Migration to Hugo

I have left this site to the abyss of unvisited websites for the past four years, getting occasional e-mails from Wordpress that the CSM updated automatically due to security reasons.

After a friend mentioned there’s something wrong with the theme I was using, I’ve decided to do something about it. The theme itself wasn’t updated for months and wasn’t compatible with the backend anymore. I’ve switched the site to a plain and generic 201X theme as a stop-gap measure, and resolved to revive the blog, to save it from a limbo.

Static generation

Ever since I’ve heard of them I liked the idea of static site generators. In the gist, common blogs and websites host a suite of scripts that on-the-go look up content, dress it in pretty colors and shapes already in the user’s browser. While fabulously versatile and powerful, it has it’s issues.
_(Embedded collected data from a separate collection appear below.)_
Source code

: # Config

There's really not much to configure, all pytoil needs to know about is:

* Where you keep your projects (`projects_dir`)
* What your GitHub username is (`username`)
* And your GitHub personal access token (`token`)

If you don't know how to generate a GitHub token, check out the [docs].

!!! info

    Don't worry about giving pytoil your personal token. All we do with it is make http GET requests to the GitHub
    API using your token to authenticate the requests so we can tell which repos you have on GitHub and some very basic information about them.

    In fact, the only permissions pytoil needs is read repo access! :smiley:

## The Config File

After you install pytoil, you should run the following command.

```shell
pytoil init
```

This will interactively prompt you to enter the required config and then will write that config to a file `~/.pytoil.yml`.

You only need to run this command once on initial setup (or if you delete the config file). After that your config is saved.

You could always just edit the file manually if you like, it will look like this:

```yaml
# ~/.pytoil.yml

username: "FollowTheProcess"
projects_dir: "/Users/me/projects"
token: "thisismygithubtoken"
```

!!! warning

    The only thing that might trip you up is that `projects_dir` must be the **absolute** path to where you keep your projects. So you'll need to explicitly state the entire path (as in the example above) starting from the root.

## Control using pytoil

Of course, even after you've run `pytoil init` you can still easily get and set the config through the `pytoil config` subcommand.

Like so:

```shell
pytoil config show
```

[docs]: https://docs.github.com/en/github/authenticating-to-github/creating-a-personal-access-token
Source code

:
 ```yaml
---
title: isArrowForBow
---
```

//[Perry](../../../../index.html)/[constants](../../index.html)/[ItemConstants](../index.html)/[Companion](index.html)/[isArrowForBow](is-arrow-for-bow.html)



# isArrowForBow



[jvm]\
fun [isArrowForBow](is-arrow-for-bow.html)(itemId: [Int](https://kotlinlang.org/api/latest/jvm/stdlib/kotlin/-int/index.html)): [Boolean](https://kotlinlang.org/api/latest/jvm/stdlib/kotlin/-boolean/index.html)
For one, it’s common in dynamic websites to weigh tens megabytes or more for plain text blogs, and take ages to load even on decent hardware with broadband Internet connection.1

Another is security - scripts get hijacked, admin passwords brute-forced, a database injected to. All the complexity that facilitates the feature list also provides avenues for a breach. Good on Wordpress for forcing security point updates on the user even if they’ve forgotten their site exists.

Back on point, I’ve liked static site generators as an idea enough to start writing one myself. It didn’t go far, and a big part of that was my misunderstanding of how templating should work. I’ve also tried to code it all by myself, and it’s an easy way to burn yourself out.2

Static site generators go back to the roots of web development, where you had to imperatively place every 256-colored rotating flaming skull GIF using HTML tags or with a WYSIWYG editor. Now, you declare your content with a markdown language of your choice, and the generator processes that one-time into HTML and CSS bundle you can hook up to a HTTP server and forget about. Simple, clean and efficient.

Hugo

These days, if you throw a metaphorical rock (or a literal google search) in any direction you’ll probably hit a static site generator. You’ll find at least one written in any popular web language and then some.

After little research I went with Hugo3, self-proclaimed fastest of the bunch. While I wont care about speed of site building for a while now (12 blog entries and one static about page is microscopic on a blog scale), it also offers decent docs and seemed easy enough to get into.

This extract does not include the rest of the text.